Toplumların huzur ve refahının sağlanması arayışında; insanlığın refahına, mutluluğuna, mutsuzluğuna ve mücadelelerine mekan teşkil eden, tarihle birlikte tanıklık eden platform olan coğrafyanın önemi hiçbir zaman göz ardı edilemez. Zira coğrafya, toplumlar ve uluslararası ilişkilerde başta gelen etkendir. Bu bakımdan ulusların politikalarının oluşturulmasında, pek çok unsuru bünyesinde barındıran en önemli varlıktır.
Devletlerin politikaları ve coğrafyaları arasındaki ilişkilerin araştırması jeopolitik bilimini ortaya çıkarmıştır. Bugün jeopolitik; aktörü insan, sahnesi bütün dünya olan bir tiyatro olarak tanımlanmaktadır. Küresel ve bölgesel olarak çok yakından tetkik edilmekte, senaryolar hazırlanmakta, nüfus bölgelerinin tespiti ile ilgili politikalar saptanmaktadır.
Bugün, üç kıtaya altı asır hükmeden Osmanlı İmparatorluğu'nun külleri üzerinden Anadolu toprakları üzerinde kurulan Türkiye Cumhuriyeti Devleti, üzerinde kurulduğu coğrafyanın önemi nedeniyle büyük tehditlerle karşı karşıyadır. Doğu-Batı, Güney-Kuzey istikametinde köprü vazifesi gören Anadolu, dünyanın en önemli su yollarından biri olan İstanbul ve Çanakkale Boğazlarını, Kıbrıs ile birlikte Süveyş kanalını kontrol etmektedir. Günümüzün en önemli konularından biri olan enerji güvenliğine yönelik olarak dünyanın en önemli enerjiyollarını üzerinde bulundurmaktadır. Tarihi ipek yolunun yeniden canlandırılmasına yönelik 'İpek Yolu Demiryolu Projesi' ne geçiş sağlamaktadır. Bu proje ile deniz yolu ile Çin'den bir ayda ulaştırılan bir eşya 10 günde Avrupa'ya ulaştırılabilecektir. Anadolu, dünyanın en önemli enerji bölgeleri olan Hazar havzası, Basra Körfezi, Ortadoğu'ya yakınlığı ile buraları kontrol edebilecek bir konumda bulunmaktadır.

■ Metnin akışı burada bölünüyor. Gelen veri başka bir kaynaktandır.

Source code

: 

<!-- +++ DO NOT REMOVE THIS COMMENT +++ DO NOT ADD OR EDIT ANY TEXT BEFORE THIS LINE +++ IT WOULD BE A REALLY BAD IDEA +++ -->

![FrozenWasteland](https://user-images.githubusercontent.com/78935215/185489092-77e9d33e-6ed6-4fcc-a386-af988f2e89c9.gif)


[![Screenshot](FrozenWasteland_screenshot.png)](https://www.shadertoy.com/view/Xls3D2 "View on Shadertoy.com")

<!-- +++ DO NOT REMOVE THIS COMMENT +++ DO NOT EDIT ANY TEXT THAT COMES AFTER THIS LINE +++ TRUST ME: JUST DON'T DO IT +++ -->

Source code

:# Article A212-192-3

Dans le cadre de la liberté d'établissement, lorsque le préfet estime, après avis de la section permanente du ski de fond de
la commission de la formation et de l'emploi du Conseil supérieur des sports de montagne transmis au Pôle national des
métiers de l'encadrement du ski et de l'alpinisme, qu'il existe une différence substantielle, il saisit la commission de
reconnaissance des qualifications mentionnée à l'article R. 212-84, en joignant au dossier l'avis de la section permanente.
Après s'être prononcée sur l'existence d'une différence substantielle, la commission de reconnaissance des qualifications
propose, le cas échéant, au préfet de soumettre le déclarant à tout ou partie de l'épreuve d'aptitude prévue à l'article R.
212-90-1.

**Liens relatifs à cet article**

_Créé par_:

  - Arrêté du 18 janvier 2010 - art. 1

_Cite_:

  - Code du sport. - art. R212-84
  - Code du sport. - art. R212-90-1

Bu kadar önemli konuma sahip bir devletin coğrafyadan kaynaklanan avantaj ve dezavantajlarının olması doğal mıdır? Genelkurmay başkanlarımızdan biri konferansında 'Nato toplantısında her ülke sırayla kendi ülkesi ile ilgili sunum yaptı. Benim sunumumdan sonra yanımda oturan Norveç Genelkurmay Başkanı, 'Ne problem ülkesiniz' dedi. Ben de kendisine 'Sizin ülkenizin komşuları kimler?' dedim. Saydı 'Bu ülkelerde bir problem var mı?' dedim ,'yok' dedi. 'Peki şu anda NATO'nun terörist ülke olarak tanıdığı devletleri sayar mısınız?' dedim. Saydı 'Bulgaristan, Suriye, İran, Irak, Kuzey Kore.' 'Benim komşu devletlerimi sayayım mı?' dedim 'Kusura bakma anladım.' dedi.
Maalesef coğrafyamız hiçte kolay bir bölgede değildir. Ülke yöneticilerine ağır bir sorumluluk yüklemektedir. Yöneticilerimize düşen görev; jeopolitik bilimin verilerini coğrafyanın sağladığı avantajlara dönüştürmek, coğrafyamızın konumundan en iyi şekilde istifade etmek, mevcut ya da olabilecek dezavantajları da avantaja çevirmektir.